The potential for a “mayday” alert on May Day 2018 is because the stock market has the potential to decline significantly. The first day of May 2018 happens to coincide with the date that the Trump tariffs go into effect. Based on my viewing Bloomberg and CNBC, there are plenty of pundits and analysts who believe the tariffs will never go into effect. Their theory is that President Trump is using them as a negotiating tactic. I do not agree for these reasons:

  • If President Trump backs off on the tariffs he will lose the electoral support of the rust belt states which elected him. Also, the President announced the tariffs within a few days after he announced that he was going to stand for reelection as President in 2020.
  • The leaders from two of Western Europe’s leading countries visited President Trump at the Whitehouse last week. Neither had any positive news about the tariffs to give their constituents.

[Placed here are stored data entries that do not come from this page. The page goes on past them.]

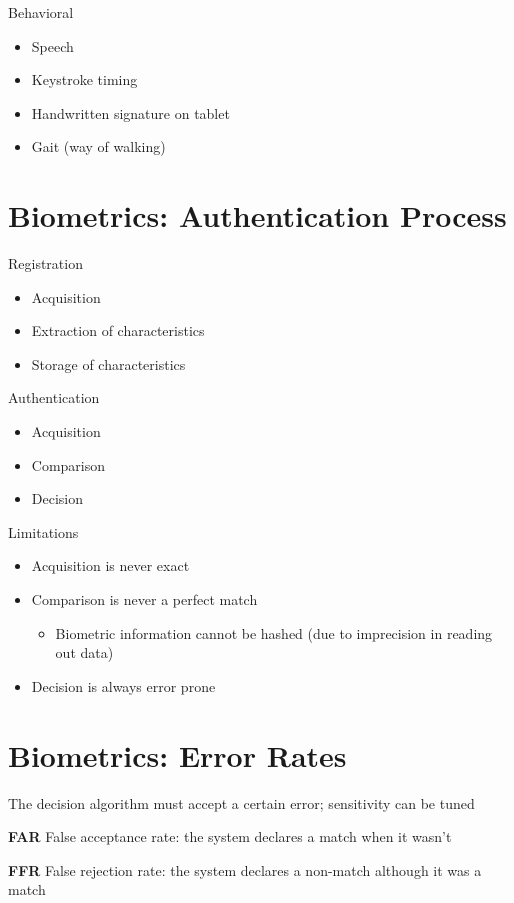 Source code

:\documentclass[11pt]{article}
\begin{document}
Behavioral
\begin{itemize}
	\item Speech
	\item Keystroke timing
	\item Handwritten signature on tablet
	\item Gait (way of walking)
\end{itemize}


\section*{Biometrics: Authentication Process}

Registration 
\begin{itemize}
	\item Acquisition
	\item Extraction of characteristics
	\item Storage of characteristics
\end{itemize}

Authentication
\begin{itemize}
	\item Acquisition
	\item Comparison
	\item Decision
\end{itemize}

Limitations
\begin{itemize}
	\item Acquisition is never exact
	\item Comparison is never a perfect match
		\begin{itemize}
			\item Biometric information cannot be hashed (due to imprecision in reading out data)
		\end{itemize}
	\item Decision is always error prone
\end{itemize}

\section*{Biometrics: Error Rates}

The decision algorithm must accept a certain error; sensitivity can be tuned

\textbf{FAR} False acceptance rate: the system declares a match when it wasn't 

\textbf{FFR} False rejection rate: the system declares a non-match although it was a match
\end{document}
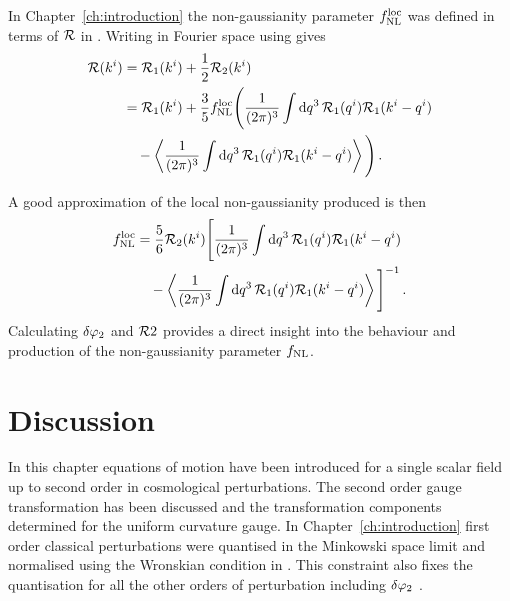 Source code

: In Chapter~\ref{ch:introduction} the non-gaussianity parameter $f_{\mathrm{NL}}^\mathrm{loc}$ was defined
in terms of $\mathcal{R}$ in . Writing  in
Fourier space using  gives
% 
\begin{align}
 \R(\kvi) &= \R_1(\kvi) + \frac{1}{2}\R_2(\kvi) \nonumber \\
% 
 &= \R_1(\kvi)
  + \frac{3}{5}\fnlloc \Bigg( \frac{1}{(2\pi)^3}\int \d q^3\, \R_1(\qvi)
\R_1(\kvi-\qvi) \\ \nonumber
% 
  &\quad- \left\langle \frac{1}{(2\pi)^3} \int \d q^3\, \R_1(\qvi)
\R_1(\kvi-\qvi) \right\rangle \Bigg) \,.
\end{align}

A good approximation of the local non-gaussianity produced is then 
% 
\begin{align}
 \label{eq:fnlloc-perts}
\fnlloc &= \frac{5}{6} \R_2(\kvi) \Bigg[ \frac{1}{(2\pi)^3}\int \d q^3\, \R_1(\qvi)
\R_1(\kvi-\qvi) \\ \nonumber
% 
  &\quad- \left\langle \frac{1}{(2\pi)^3} \int \d q^3\, \R_1(\qvi)
\R_1(\kvi-\qvi) \right\rangle \Bigg]^{-1} \,.
\end{align}
% 
Calculating $\delta\varphi_{2}$ and $\mathcal{R}2$ provides a direct insight into the behaviour and
production of the non-gaussianity parameter $f_{\mathrm{NL}}$. 

% 
% 
% 
% 
\section{Discussion}
\label{sec:disc-perts}

In this chapter equations of motion have been introduced for a single scalar field
up to second order in cosmological perturbations. The second order gauge
transformation has been discussed and the transformation components determined for
the uniform curvature gauge.
% 
In Chapter~\ref{ch:introduction} first order classical perturbations were quantised
in the Minkowski space limit and normalised using the Wronskian condition in
. This constraint also fixes the quantisation for all
the other orders of perturbation including $\delta\varphi_{2}$ \cite{Seery:2008qj}. 

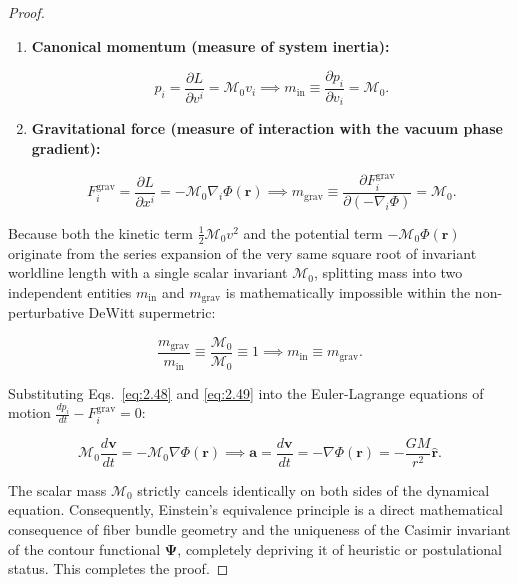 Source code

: \documentclass[11pt,a4paper]{article}
\theoremstyle{definition}
\begin{document}
\begin{proof}
\begin{enumerate}
\item \textbf{Canonical momentum (measure of system inertia):}

\begin{equation}\label{eq:2.48}\tag{2.48}
p_i = \frac{\partial L}{\partial v^i} = \mathcal{M}_0 v_i \implies m_{\text{in}} \equiv \frac{\partial p_i}{\partial v_i} = \mathcal{M}_0.
\end{equation}

\item \textbf{Gravitational force (measure of interaction with the vacuum phase gradient):}

\begin{equation}\label{eq:2.49}\tag{2.49}
F_i^{\text{grav}} = \frac{\partial L}{\partial x^i} = -\mathcal{M}_0 \nabla_i \Phi(\mathbf{r}) \implies m_{\text{grav}} \equiv \frac{\partial F_i^{\text{grav}}}{\partial (-\nabla_i \Phi)} = \mathcal{M}_0.
\end{equation}
\end{enumerate}

Because both the kinetic term $\frac{1}{2}\mathcal{M}_0 v^2$ and the potential term $-\mathcal{M}_0 \Phi(\mathbf{r})$ originate from the series expansion of the very same square root of invariant worldline length with a single scalar invariant $\mathcal{M}_0$, splitting mass into two independent entities $m_{\text{in}}$ and $m_{\text{grav}}$ is mathematically impossible within the non-perturbative DeWitt supermetric:

\begin{equation}\label{eq:2.50}\tag{2.50}
\frac{m_{\text{grav}}}{m_{\text{in}}} \equiv \frac{\mathcal{M}_0}{\mathcal{M}_0} \equiv 1 \implies m_{\text{in}} \equiv m_{\text{grav}}.
\end{equation}

Substituting Eqs.~\eqref{eq:2.48} and \eqref{eq:2.49} into the Euler-Lagrange equations of motion $\frac{d p_i}{dt} - F_i^{\text{grav}} = 0$:

\begin{equation}\label{eq:2.51}\tag{2.51}
\mathcal{M}_0 \frac{d\mathbf{v}}{dt} = -\mathcal{M}_0 \nabla \Phi(\mathbf{r}) \implies \mathbf{a} = \frac{d\mathbf{v}}{dt} = -\nabla\Phi(\mathbf{r}) = -\frac{GM}{r^2}\hat{\mathbf{r}}.
\end{equation}

The scalar mass $\mathcal{M}_0$ strictly cancels identically on both sides of the dynamical equation. Consequently, Einstein's equivalence principle is a direct mathematical consequence of fiber bundle geometry and the uniqueness of the Casimir invariant of the contour functional $\mathbf{\Psi}$, completely depriving it of heuristic or postulational status. This completes the proof.
\end{proof}
\end{document}

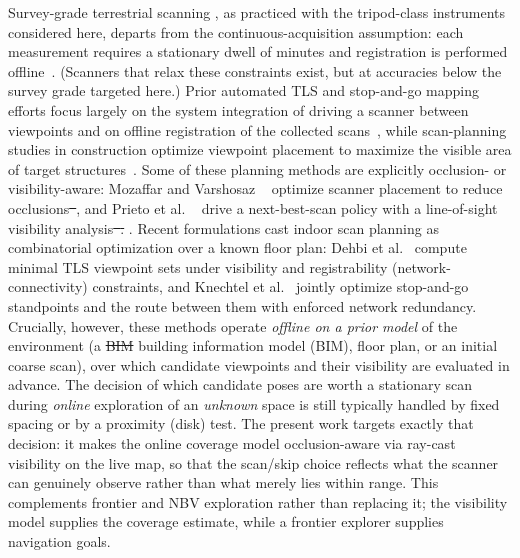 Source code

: \documentclass[sensors,article,submit,pdftex,moreauthors]{Definitions/mdpi}
\providecommand{\DIFadd}[1]{{\protect\color{blue} \sf #1}} %
\providecommand{\DIFdel}[1]{{\protect\color{red}\protect\scriptsize\protect\sout{#1}}} %
\providecommand{\DIFaddbegin}{} %
\providecommand{\DIFaddend}{} %
\providecommand{\DIFdelbegin}{} %
\providecommand{\DIFdelend}{} %
\begin{document}
Survey-grade terrestrial scanning\DIFaddbegin \DIFadd{, as practiced with the tripod-class
instruments considered here, }\DIFaddend departs from the continuous-acquisition
assumption: each measurement requires a stationary dwell of minutes and
registration is performed offline~\cite{stopandgo-review}. \DIFaddbegin \DIFadd{(Scanners that
relax these constraints exist, but at accuracies below the survey grade
targeted here.) }\DIFaddend Prior automated TLS
and stop-and-go mapping efforts focus largely on the system integration of
driving a scanner between viewpoints and on offline registration of the
collected scans~\cite{stopandgo-registration}, while scan-planning studies in
construction optimize viewpoint placement to maximize the visible area of target
structures~\cite{tls-scanplanning}. Some of these planning methods are
explicitly occlusion- or visibility-aware: Mozaffar and
Varshosaz\DIFaddbegin \DIFadd{~\cite{mozaffar2016occlusion} }\DIFaddend optimize scanner placement to reduce
occlusions\DIFdelbegin \DIFdel{~\cite{mozaffar2016occlusion}}\DIFdelend , and Prieto et al.\DIFaddbegin \DIFadd{~\cite{prieto2017nbs} }\DIFaddend drive a next-best-scan
policy with a line-of-sight visibility analysis\DIFdelbegin \DIFdel{~\cite{prieto2017nbs}.}\DIFdelend \DIFaddbegin \DIFadd{. Recent formulations cast
indoor scan planning as combinatorial optimization over a known floor plan:
Dehbi et al.~\cite{dehbi2021} compute minimal TLS viewpoint sets under
visibility and registrability (network-connectivity) constraints, and Knechtel
et al.~\cite{knechtel2025} jointly optimize stop-and-go standpoints and the
route between them with enforced network redundancy. }\DIFaddend Crucially, however, these
methods operate \emph{offline on a prior model} of the environment (a \DIFdelbegin \DIFdel{BIM}\DIFdelend \DIFaddbegin \DIFadd{building
information model (BIM)}\DIFaddend , floor plan, or an initial coarse scan), over which
candidate viewpoints and their visibility are evaluated in advance. The decision of which candidate poses are worth a
stationary scan during \emph{online} exploration of an \emph{unknown} space is
still typically handled by fixed spacing or by a proximity (disk) test. The
present work targets exactly that decision: it makes the online coverage model
occlusion-aware via ray-cast visibility on the live map, so that the scan/skip
choice reflects what the scanner can genuinely observe rather than what merely
lies within range. This complements frontier and NBV exploration rather than
replacing it; the visibility model supplies the coverage estimate, while a
frontier explorer supplies navigation goals.
\end{document}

"Mayday" was originated in 1923, by a senior radio officer at a military airport in London. The officer was asked to pick a word that could be used over the radio to indicate distress. He proposed the expression "mayday" from the French word m'aider which translates to 'help me'.

“May Day” was an ancient pagan holiday celebrating the start of summer. In Gaelic traditions, it is known as Beltaine (or the Anglicized "Beltane").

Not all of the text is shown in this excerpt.